Task
Look through the lines below; wherever the word "deleted" appears, copy that line.

Raw data
+ + + + +
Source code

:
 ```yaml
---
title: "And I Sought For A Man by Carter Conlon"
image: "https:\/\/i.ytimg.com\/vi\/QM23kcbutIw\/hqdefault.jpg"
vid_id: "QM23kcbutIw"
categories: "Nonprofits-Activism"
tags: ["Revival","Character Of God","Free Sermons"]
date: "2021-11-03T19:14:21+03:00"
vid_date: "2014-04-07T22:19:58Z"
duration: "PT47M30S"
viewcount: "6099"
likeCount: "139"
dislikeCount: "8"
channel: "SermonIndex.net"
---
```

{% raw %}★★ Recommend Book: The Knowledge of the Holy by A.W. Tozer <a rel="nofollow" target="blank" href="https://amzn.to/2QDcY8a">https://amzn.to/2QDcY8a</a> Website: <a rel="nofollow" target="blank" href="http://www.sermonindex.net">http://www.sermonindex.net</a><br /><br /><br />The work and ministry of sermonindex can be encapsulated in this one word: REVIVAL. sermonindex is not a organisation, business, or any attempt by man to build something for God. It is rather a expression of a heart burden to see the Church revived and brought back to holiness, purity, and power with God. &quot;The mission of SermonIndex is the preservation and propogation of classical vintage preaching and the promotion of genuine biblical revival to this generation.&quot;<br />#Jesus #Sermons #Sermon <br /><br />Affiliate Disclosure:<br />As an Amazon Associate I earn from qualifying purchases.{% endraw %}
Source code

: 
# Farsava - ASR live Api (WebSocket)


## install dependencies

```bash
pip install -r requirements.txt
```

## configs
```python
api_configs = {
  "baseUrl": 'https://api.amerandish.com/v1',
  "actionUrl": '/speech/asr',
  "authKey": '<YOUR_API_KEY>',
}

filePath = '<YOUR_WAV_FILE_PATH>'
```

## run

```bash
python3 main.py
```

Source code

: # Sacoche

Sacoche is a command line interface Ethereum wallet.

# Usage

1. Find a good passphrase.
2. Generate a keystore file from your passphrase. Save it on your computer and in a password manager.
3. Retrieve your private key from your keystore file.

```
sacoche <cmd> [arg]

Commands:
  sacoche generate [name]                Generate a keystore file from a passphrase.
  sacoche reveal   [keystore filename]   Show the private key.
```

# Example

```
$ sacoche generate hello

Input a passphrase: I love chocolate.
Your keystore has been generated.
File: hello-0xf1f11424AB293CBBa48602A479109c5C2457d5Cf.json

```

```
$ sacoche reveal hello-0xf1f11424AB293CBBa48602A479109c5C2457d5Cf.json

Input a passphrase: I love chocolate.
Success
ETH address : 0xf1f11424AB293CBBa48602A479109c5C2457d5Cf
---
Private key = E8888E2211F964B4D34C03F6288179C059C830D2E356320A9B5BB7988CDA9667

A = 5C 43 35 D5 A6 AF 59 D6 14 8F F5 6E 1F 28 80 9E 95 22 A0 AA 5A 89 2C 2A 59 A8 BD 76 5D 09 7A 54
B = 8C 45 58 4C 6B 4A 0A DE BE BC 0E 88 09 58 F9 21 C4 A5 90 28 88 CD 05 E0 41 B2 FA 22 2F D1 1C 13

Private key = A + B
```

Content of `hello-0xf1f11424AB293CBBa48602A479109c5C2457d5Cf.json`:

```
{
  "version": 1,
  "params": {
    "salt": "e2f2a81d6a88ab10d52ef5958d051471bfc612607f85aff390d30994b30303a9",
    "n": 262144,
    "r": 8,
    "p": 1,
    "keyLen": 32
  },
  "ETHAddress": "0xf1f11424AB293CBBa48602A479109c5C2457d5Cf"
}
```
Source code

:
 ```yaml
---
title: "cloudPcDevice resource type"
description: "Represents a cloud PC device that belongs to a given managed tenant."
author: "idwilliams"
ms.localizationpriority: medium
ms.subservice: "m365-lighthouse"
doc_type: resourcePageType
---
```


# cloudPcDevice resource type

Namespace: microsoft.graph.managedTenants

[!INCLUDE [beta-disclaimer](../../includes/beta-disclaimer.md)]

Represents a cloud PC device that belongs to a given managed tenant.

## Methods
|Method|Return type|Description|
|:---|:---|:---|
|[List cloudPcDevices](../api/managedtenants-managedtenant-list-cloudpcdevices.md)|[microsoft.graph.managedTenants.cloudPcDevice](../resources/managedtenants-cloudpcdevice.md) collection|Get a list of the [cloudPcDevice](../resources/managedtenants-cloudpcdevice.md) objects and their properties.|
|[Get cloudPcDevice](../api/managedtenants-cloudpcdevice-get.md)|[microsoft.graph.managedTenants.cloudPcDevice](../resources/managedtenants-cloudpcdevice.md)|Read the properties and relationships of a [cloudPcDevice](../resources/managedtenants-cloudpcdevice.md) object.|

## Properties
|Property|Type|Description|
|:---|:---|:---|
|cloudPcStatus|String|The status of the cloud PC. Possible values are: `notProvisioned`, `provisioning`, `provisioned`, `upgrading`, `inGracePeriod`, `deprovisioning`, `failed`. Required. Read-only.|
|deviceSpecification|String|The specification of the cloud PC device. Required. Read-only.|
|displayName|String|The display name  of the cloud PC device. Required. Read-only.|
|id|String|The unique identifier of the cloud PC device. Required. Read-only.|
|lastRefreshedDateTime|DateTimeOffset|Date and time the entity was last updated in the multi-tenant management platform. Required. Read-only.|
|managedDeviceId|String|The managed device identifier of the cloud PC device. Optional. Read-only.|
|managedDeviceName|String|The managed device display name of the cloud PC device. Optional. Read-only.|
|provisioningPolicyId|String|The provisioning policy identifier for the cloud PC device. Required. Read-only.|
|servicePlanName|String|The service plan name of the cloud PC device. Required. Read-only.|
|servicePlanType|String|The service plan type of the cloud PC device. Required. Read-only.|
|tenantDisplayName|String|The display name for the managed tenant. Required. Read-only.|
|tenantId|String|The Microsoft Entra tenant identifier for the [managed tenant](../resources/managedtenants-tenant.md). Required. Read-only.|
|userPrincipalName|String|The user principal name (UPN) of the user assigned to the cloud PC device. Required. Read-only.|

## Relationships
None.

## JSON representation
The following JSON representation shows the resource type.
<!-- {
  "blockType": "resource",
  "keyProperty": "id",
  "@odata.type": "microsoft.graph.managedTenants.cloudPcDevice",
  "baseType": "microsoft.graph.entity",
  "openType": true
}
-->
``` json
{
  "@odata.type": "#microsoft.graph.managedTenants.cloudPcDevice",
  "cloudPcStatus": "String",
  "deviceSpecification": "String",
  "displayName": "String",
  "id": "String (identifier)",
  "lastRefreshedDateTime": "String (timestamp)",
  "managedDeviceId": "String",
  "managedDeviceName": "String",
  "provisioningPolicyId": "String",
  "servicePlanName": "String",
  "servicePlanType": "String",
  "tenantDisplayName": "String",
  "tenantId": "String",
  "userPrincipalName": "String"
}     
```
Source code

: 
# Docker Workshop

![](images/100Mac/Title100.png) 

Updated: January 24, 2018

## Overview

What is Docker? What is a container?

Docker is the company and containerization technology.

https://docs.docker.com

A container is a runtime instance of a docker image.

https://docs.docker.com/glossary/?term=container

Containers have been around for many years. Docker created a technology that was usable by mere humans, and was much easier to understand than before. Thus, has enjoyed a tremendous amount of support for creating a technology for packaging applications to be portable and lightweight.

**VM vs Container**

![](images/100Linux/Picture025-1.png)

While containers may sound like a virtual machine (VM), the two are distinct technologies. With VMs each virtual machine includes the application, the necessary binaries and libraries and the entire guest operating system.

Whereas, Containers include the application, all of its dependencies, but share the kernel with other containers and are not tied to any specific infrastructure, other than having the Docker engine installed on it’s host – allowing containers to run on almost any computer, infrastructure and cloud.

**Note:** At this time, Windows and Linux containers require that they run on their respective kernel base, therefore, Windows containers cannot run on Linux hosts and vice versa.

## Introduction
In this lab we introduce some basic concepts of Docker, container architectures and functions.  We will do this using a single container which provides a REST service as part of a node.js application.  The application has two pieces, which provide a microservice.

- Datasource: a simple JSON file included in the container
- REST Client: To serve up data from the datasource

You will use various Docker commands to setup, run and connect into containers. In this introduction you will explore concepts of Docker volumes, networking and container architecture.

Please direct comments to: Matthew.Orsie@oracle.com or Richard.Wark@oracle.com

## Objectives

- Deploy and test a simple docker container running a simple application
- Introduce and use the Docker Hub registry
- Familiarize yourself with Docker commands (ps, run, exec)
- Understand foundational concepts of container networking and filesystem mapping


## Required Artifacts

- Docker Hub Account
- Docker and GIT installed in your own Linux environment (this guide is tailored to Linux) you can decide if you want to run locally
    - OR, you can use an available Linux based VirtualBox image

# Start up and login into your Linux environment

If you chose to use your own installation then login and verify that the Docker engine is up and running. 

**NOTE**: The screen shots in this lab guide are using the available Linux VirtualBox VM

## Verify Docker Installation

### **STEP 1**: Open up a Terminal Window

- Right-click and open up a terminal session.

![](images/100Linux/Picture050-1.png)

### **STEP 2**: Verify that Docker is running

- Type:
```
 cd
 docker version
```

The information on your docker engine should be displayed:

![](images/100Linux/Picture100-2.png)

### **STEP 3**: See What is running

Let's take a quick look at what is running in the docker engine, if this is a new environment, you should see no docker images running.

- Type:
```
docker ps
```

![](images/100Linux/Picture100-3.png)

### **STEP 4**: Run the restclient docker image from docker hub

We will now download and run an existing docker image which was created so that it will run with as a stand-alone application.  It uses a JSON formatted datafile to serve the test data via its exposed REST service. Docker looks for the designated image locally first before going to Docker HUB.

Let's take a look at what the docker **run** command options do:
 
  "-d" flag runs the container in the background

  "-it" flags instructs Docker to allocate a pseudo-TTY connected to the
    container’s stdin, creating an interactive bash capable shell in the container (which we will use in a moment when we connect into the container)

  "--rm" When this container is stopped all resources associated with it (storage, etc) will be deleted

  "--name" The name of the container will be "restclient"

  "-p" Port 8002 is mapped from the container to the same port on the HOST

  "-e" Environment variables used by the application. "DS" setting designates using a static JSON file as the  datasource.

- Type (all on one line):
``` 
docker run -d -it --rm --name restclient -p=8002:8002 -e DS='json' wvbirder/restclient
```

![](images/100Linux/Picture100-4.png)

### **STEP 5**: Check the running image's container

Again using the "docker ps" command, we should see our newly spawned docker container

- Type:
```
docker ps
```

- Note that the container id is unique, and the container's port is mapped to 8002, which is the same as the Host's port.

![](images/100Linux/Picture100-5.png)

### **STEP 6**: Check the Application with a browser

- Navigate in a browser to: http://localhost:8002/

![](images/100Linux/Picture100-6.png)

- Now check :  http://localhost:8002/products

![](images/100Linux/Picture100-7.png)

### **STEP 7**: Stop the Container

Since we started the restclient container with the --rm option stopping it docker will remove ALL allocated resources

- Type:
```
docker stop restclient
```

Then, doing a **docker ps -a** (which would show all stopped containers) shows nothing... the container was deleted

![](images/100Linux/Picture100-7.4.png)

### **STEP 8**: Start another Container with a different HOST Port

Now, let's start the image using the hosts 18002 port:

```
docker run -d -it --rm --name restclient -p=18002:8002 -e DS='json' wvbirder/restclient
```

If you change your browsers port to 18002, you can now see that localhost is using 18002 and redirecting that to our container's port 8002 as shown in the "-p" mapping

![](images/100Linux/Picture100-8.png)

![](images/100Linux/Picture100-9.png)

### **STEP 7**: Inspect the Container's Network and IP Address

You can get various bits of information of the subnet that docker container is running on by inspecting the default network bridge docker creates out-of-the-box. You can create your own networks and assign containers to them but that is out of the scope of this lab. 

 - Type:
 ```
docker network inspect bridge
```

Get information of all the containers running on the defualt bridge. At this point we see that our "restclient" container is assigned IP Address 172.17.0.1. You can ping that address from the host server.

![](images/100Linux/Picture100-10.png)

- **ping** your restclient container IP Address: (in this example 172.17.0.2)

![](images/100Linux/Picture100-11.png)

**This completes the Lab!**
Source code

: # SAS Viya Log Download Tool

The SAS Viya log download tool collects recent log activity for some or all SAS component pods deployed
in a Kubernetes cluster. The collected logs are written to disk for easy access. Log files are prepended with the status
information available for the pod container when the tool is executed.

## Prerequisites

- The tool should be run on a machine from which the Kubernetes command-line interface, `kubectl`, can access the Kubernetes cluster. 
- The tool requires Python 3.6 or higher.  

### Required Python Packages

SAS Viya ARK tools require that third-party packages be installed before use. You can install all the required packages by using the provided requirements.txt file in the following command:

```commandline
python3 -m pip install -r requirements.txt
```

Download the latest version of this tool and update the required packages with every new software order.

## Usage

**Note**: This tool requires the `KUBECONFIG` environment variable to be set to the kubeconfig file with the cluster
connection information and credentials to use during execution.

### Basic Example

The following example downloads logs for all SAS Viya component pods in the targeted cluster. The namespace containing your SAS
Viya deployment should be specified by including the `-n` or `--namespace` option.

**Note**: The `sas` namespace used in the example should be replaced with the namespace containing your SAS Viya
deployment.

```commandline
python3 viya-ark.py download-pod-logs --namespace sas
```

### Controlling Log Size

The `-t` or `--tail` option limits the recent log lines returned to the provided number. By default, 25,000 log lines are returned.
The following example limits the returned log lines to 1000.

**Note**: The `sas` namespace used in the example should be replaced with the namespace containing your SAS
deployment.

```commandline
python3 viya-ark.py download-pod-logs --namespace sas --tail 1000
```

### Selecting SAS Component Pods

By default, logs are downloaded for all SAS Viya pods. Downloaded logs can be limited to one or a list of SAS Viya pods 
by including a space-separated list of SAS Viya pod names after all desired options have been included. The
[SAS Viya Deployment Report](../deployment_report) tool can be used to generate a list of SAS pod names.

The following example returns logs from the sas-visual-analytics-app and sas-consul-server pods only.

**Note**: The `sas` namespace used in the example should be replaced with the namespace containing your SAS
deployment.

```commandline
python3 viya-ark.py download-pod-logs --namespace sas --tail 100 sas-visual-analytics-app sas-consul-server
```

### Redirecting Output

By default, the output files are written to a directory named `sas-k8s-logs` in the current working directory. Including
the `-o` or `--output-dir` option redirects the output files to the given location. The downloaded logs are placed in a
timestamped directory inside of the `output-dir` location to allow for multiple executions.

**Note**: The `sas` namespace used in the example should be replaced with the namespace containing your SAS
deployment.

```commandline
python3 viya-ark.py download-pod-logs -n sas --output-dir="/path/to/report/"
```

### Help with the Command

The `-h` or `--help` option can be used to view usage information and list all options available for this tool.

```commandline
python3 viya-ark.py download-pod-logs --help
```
+ + + + +
Written solution
  "--rm" When this container is stopped all resources associated with it (storage, etc) will be deleted
Then, doing a **docker ps -a** (which would show all stopped containers) shows nothing... the container was deleted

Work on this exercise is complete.